JANUARY 18, 2005

By Christopher Kenton

Marketing's Bottom-Line Visibility

A recalibration of the activity's worth has been driven by markets' increasingly higher valuations of companies over what their books show

What is the value of marketing at your business? It's a sensible question, yet one that few marketers are able to nail down to the satisfaction of their CEOs. If you buy a piece of industrial equipment, you can account for it easily on your balance sheet, tracking the cost, depreciation, and ultimately the return on investment to shareholders. Unfortunately, marketing has never been so cut and dried.

When the marketing department says it has brought in a customer, sales can more easily take the credit. When marketing points to a market it has opened up, someone else will attribute this to uncontrolled market forces. When marketing claims the successful positioning of a new product, someone else will note that a simple price-performance ratio is driving demand.

HOW VALUE IS MEASURED. Even in areas that are unquestionably marketing's domain, such as lead generation, measures that go beyond performance efficiency to measure real value creation are historically weak. Marketing's longstanding inability to account for its impact on the bottom line has severely undercut its credibility, and many businesses treat marketing as little more than a managerial function governing an expensive cost of doing business.

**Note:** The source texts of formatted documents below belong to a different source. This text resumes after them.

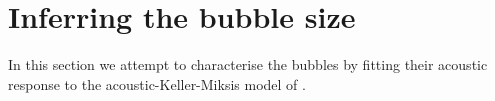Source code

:



\section{Inferring the bubble size}

In this section we attempt to characterise the bubbles by fitting their acoustic response to the acoustic-Keller-Miksis model of .



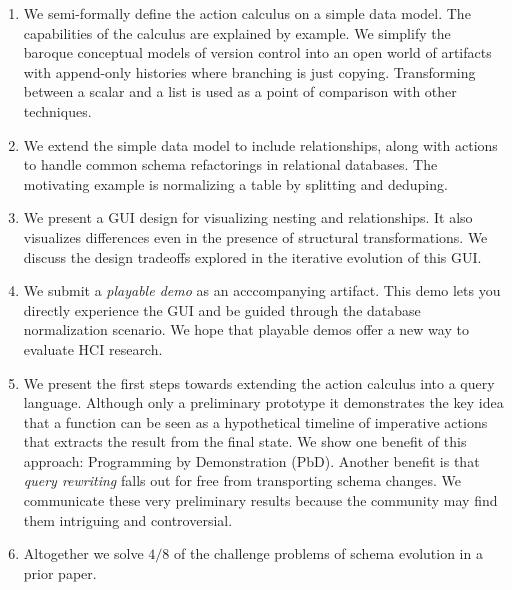 \documentclass[english,submission]{programming}
\theoremstyle{definition}
\begin{document}
\begin{enumerate}

  \item We semi-formally define the action calculus on a simple data model. The capabilities of the calculus are explained by example. We simplify the baroque conceptual models of version control into an open world of artifacts with append-only histories where branching is just copying. Transforming between a scalar and a list is used as a point of comparison with other techniques.

  \item We extend the simple data model to include relationships, along with actions to handle common schema refactorings in relational databases. The motivating example is normalizing a table by splitting and deduping.

  \item We present a GUI design for visualizing nesting and relationships. It also visualizes differences even in the presence of structural transformations. We discuss the design tradeoffs explored in the iterative evolution of this GUI.

  \item We submit a \textit{playable demo} as an acccompanying artifact. This demo lets you directly experience the GUI and be guided through the database normalization scenario. We hope that playable demos offer a new way to evaluate HCI research.

  \item We present the first steps towards extending the action calculus into a query language. Although only a preliminary prototype it demonstrates the key idea that a function can be seen as a hypothetical timeline of imperative actions that extracts the result from the final state. We show one benefit of this approach: Programming by Demonstration (PbD). Another benefit is that \textit{query rewriting} falls out for free from transporting schema changes. We communicate these very preliminary results because the community may find them intriguing and controversial.

  \item Altogether we solve $4/8$ of the challenge problems of schema evolution in a prior paper\cite{challenge-problems}.

\end{enumerate}
\end{document}
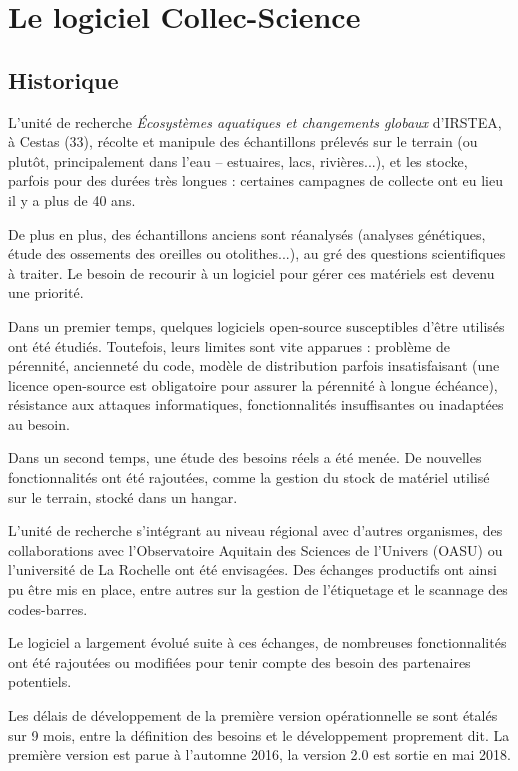 \chapter{Le logiciel Collec-Science}
\section{Historique}

L'unité de recherche \textit{Écosystèmes aquatiques et changements globaux} d'IRSTEA, à Cestas (33), récolte et manipule des échantillons prélevés sur le terrain (ou plutôt, principalement dans l'eau -- estuaires, lacs, rivières...), et les stocke, parfois pour des durées très longues : certaines campagnes de collecte ont eu lieu il y a plus de 40 ans.

De plus en plus, des échantillons anciens sont réanalysés (analyses génétiques, étude des ossements des oreilles ou otolithes...), au gré des questions scientifiques à traiter. 
Le besoin de recourir à un logiciel pour gérer ces matériels est devenu une priorité.

Dans un premier temps, quelques logiciels open-source susceptibles d'être utilisés ont été étudiés. Toutefois, leurs limites sont vite apparues : problème de pérennité, ancienneté du code, modèle de distribution parfois insatisfaisant (une licence open-source est obligatoire pour assurer la pérennité à longue échéance), résistance aux attaques informatiques, fonctionnalités insuffisantes ou inadaptées au besoin.

Dans un second temps, une étude des besoins réels a été menée. De nouvelles fonctionnalités ont été rajoutées, comme la gestion du stock de matériel utilisé sur le terrain, stocké dans un hangar.

L'unité de recherche s'intégrant au niveau régional avec d'autres organismes, des collaborations avec l'Observatoire Aquitain des Sciences de l'Univers (OASU) ou l'université de La Rochelle ont été envisagées.
Des échanges productifs ont ainsi pu être mis en place, entre autres sur la gestion de l'étiquetage et le scannage des codes-barres.

Le logiciel a largement évolué suite à ces échanges, de nombreuses fonctionnalités ont été rajoutées ou modifiées pour tenir compte des besoin des partenaires potentiels. 

Les délais de développement de la première version opérationnelle se sont étalés sur 9 mois, entre la définition des besoins et le développement proprement dit. 
La première version est parue à l'automne 2016, la version 2.0 est sortie en mai 2018.

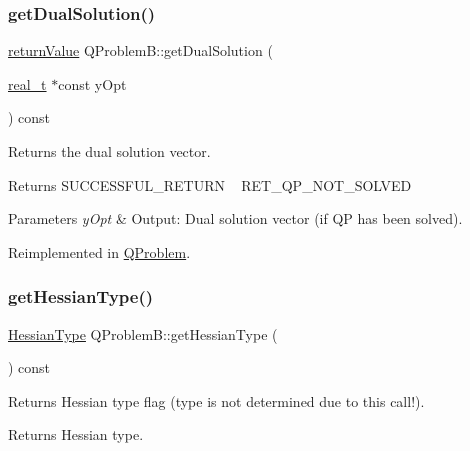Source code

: \subsubsection{\texorpdfstring{get\+Dual\+Solution()}{getDualSolution()}}
{\footnotesize\ttfamily \hyperlink{_message_handling_8hpp_a81d556f613bfbabd0b1f9488c0fa865e}{return\+Value} Q\+Problem\+B\+::get\+Dual\+Solution (\begin{DoxyParamCaption}\item[{\hyperlink{qp_o_a_s_e_s__wrapper_8h_a0d00e2b3dfadee81331bbb39068570c4}{real\+\_\+t} $\ast$const}]{y\+Opt }\end{DoxyParamCaption}) const\hspace{0.3cm}{\ttfamily [virtual]}}

Returns the dual solution vector. \begin{DoxyReturn}{Returns}
S\+U\+C\+C\+E\+S\+S\+F\+U\+L\+\_\+\+R\+E\+T\+U\+RN ~\newline
 R\+E\+T\+\_\+\+Q\+P\+\_\+\+N\+O\+T\+\_\+\+S\+O\+L\+V\+ED 
\end{DoxyReturn}

\begin{DoxyParams}{Parameters}
{\em y\+Opt} & Output\+: Dual solution vector (if QP has been solved). \\
\hline
\end{DoxyParams}


Reimplemented in \hyperlink{class_q_problem_ae58420046e14b4b252c6833e2bd09b09}{Q\+Problem}.

\mbox{\label{class_q_problem_b_a4658fef144420003235925f5a4683217}} 
\subsubsection{\texorpdfstring{get\+Hessian\+Type()}{getHessianType()}}
{\footnotesize\ttfamily \hyperlink{_types_8hpp_a604cad5cda14e378ce4a77ab28ee9fd9}{Hessian\+Type} Q\+Problem\+B\+::get\+Hessian\+Type (\begin{DoxyParamCaption}{ }\end{DoxyParamCaption}) const\hspace{0.3cm}{\ttfamily [inline]}}

Returns Hessian type flag (type is not determined due to this call!). \begin{DoxyReturn}{Returns}
Hessian type. 
\end{DoxyReturn}
\mbox{\label{class_q_problem_b_a9111a3b8cdebcec73cdec7a446c52457}} 
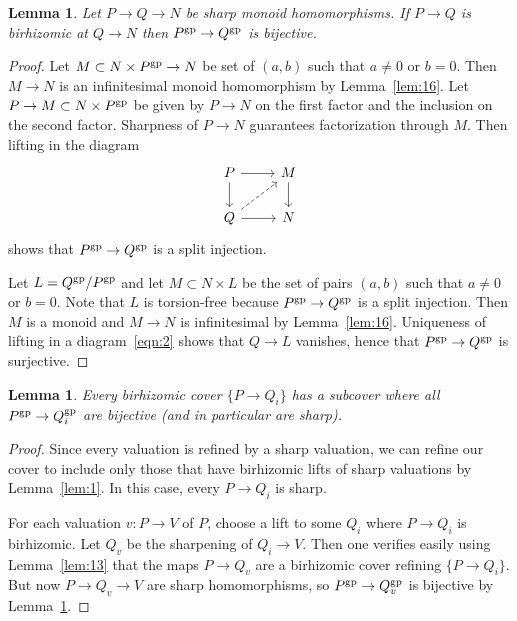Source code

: \documentclass[10pt]{article}
\numberwithin{equation}{section}
\newtheorem{lemma}[paragraph]{Lemma}
\theoremstyle{definition}
\theoremstyle{remark}
\newcommand{\gp}[1]{#1^{\rm gp}}
\begin{document}
\begin{lemma} \label{lem:8}
	Let $P \to Q \to N$ be sharp monoid homomorphisms.  If $P \to Q$ is birhizomic at $Q \to N$ then $\gp P \to \gp Q$ is bijective.
\end{lemma}
\begin{proof}
	Let $M \subset N \times \gp P \to N$ be set of $(a,b)$ such that $a \neq 0$ or $b = 0$.  Then $M \to N$ is an infinitesimal monoid homomorphism by Lemma~\ref{lem:16}.   Let $P \to M \subset N \times \gp P$ be given by $P \to N$ on the first factor and the inclusion on the second factor.  Sharpness of $P \to N$ guarantees factorization through $M$.  Then lifting in the diagram
	\begin{equation} \label{eqn:2}
		\begin{tikzcd}
			P \ar[r] \ar[d] & M \ar[d] \\
			Q \ar[ur,dashed] \ar[r] & N
		\end{tikzcd}
	\end{equation}
	shows that $\gp P \to \gp Q$ is a split injection.

	Let $L = \gp Q / \gp P$ and let $M \subset N \times L$ be the set of pairs $(a,b)$ such that $a \neq 0$ or $b = 0$.  Note that $L$ is torsion-free because $\gp P \to \gp Q$ is a split injection.  Then $M$ is a monoid and $M \to N$ is infinitesimal by Lemma~\ref{lem:16}.  Uniqueness of lifting in a diagram~\eqref{eqn:2} shows that $Q \to L$ vanishes, hence that $\gp P \to \gp Q$ is surjective.
\end{proof}







\begin{lemma} \label{lem:14}
	Every birhizomic cover $\{ P \to Q_i \}$ has a subcover where all $P^{\rm gp} \to Q_i^{\rm gp}$ are bijective (and in particular are sharp).
\end{lemma}
\begin{proof}
Since every valuation is refined by a sharp valuation, we can refine our cover to include only those that have birhizomic lifts of sharp valuations by Lemma~\ref{lem:1}.  In this case, every $P \to Q_i$ is sharp.

	For each valuation $v : P \to V$ of $P$, choose a lift to some $Q_i$ where $P \to Q_i$ is birhizomic.  Let $Q_v$ be the sharpening of $Q_i \to V$.  Then one verifies easily using Lemma~\ref{lem:13} that the maps $P \to Q_v$ are a birhizomic cover refining $\{ P \to Q_i \}$.  But now $P \to Q_v \to V$ are sharp homomorphisms, so $\gp P \to \gp Q_v$ is bijective by Lemma~\ref{lem:8}.
\end{proof}
\end{document}
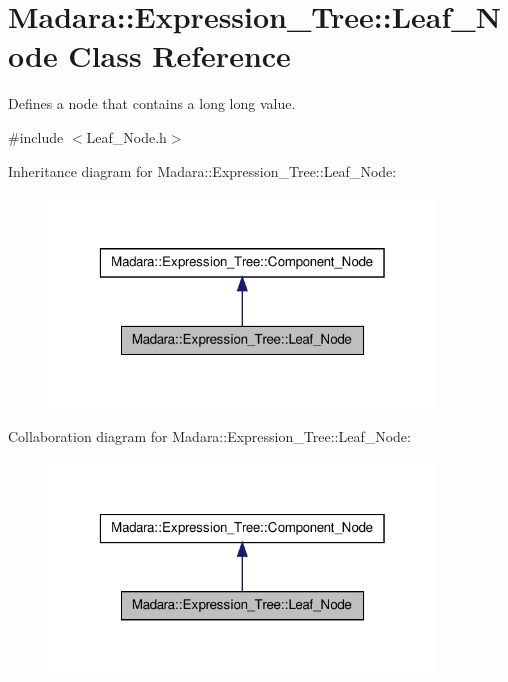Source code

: \hypertarget{classMadara_1_1Expression__Tree_1_1Leaf__Node}{
\section{Madara::Expression\_\-Tree::Leaf\_\-Node Class Reference}
\label{de/de4/classMadara_1_1Expression__Tree_1_1Leaf__Node}
}


Defines a node that contains a long long value.  




{\ttfamily \#include $<$Leaf\_\-Node.h$>$}



Inheritance diagram for Madara::Expression\_\-Tree::Leaf\_\-Node:
\nopagebreak
\begin{figure}[H]
\begin{center}
\leavevmode
\includegraphics[width=292pt]{db/d5b/classMadara_1_1Expression__Tree_1_1Leaf__Node__inherit__graph}
\end{center}
\end{figure}


Collaboration diagram for Madara::Expression\_\-Tree::Leaf\_\-Node:
\nopagebreak
\begin{figure}[H]
\begin{center}
\leavevmode
\includegraphics[width=292pt]{d1/d3c/classMadara_1_1Expression__Tree_1_1Leaf__Node__coll__graph}
\end{center}
\end{figure}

Over the past few years, sophisticated analytics and reporting tools like dashboards and scorecards have been developed that seek to quantify marketing ROI. This is good news for marketers -- sort of. After all, does anyone really think businesses are making big investments in dashboards just to help marketers prove their worth? In fact, the drivers shaping marketing metrics are well beyond the department's domain. Any marketer who doesn't understand them will be lucky to have a job when the dust settles.

To understand the value marketing brings to a business, you first have to understand how value is measured. What do investors look at when they assess a company's worth? Profitability, growth, and risk. A business needs positive cash flow, clear potential for increasing it, and some hedge against the uncertainty of achieving growth in the face of volatility. The question for marketers is how they contribute in a measurable way to improving profitability, promoting growth, and minimizing risk.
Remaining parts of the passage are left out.